*** Block opens ***
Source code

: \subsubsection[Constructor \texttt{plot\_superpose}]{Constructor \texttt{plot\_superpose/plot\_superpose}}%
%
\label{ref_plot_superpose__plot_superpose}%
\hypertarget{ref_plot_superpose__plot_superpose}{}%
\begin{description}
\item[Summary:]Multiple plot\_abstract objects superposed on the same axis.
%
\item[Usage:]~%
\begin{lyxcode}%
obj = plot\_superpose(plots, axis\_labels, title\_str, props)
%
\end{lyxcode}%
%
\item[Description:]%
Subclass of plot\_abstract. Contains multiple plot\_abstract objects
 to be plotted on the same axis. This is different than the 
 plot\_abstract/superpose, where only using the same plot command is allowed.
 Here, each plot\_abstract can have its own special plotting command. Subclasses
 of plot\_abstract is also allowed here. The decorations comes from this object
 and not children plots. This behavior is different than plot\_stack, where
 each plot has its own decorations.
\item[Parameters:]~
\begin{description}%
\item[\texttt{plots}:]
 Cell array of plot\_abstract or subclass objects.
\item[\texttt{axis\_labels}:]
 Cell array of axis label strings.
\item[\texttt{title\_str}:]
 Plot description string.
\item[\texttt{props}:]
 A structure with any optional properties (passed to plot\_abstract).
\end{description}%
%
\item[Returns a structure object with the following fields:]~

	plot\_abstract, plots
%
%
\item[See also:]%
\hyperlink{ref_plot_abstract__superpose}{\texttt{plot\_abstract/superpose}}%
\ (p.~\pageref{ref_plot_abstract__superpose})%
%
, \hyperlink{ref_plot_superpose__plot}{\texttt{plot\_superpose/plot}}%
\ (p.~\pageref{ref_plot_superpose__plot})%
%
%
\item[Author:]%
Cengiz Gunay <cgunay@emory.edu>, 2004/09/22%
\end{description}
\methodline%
*** Block closes ***
*** Block opens ***
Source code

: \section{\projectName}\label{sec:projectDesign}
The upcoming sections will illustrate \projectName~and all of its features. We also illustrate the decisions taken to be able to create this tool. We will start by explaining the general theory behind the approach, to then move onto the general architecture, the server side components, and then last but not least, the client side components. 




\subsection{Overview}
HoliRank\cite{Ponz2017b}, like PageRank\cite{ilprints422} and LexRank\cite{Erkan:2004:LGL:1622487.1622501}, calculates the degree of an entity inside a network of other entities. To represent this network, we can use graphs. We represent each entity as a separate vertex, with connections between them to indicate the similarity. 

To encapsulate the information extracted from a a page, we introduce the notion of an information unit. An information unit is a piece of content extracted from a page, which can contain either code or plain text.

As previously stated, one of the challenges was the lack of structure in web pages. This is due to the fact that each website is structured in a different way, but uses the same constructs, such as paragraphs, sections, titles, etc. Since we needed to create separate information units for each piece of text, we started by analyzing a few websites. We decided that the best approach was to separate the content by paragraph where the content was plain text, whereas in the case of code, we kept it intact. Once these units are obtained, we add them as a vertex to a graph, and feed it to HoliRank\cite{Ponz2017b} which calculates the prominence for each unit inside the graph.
*** Block closes ***
*** Block opens ***
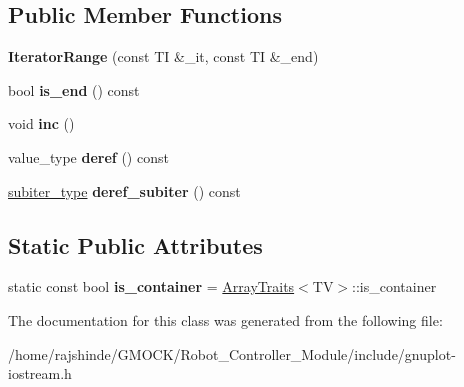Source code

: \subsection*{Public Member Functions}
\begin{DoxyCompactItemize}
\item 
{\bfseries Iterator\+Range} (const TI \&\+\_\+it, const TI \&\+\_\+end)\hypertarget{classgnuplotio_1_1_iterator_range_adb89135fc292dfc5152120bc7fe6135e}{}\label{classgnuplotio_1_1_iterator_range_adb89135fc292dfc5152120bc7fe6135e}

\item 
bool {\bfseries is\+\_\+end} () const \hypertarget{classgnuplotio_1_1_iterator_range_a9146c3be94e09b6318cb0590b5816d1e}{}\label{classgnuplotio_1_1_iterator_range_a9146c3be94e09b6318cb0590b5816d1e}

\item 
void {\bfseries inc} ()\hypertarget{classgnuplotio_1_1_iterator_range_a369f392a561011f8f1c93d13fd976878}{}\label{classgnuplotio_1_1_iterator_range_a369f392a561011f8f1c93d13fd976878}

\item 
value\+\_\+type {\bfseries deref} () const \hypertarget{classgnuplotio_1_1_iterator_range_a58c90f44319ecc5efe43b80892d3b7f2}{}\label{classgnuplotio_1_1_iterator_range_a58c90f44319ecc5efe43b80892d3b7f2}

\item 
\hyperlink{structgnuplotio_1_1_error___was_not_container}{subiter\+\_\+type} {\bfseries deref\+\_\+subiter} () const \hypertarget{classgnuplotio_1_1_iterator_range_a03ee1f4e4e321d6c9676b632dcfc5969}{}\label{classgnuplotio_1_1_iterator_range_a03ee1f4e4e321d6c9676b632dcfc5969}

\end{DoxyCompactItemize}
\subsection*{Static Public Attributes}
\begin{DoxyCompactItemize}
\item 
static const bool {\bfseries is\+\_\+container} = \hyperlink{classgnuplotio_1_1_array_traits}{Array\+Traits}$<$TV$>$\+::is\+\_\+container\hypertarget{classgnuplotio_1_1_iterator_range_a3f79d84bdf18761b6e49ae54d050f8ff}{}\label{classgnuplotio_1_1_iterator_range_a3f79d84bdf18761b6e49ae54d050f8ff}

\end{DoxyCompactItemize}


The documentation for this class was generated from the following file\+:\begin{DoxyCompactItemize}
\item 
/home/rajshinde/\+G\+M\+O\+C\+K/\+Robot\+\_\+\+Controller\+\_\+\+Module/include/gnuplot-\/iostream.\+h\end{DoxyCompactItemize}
*** Block closes ***
● Work task
From the records above, copy every line that includes the word "with".

● Completed exercise
 A structure with any optional properties (passed to plot\_abstract).
\item[Returns a structure object with the following fields:]~
HoliRank\cite{Ponz2017b}, like PageRank\cite{ilprints422} and LexRank\cite{Erkan:2004:LGL:1622487.1622501}, calculates the degree of an entity inside a network of other entities. To represent this network, we can use graphs. We represent each entity as a separate vertex, with connections between them to indicate the similarity. 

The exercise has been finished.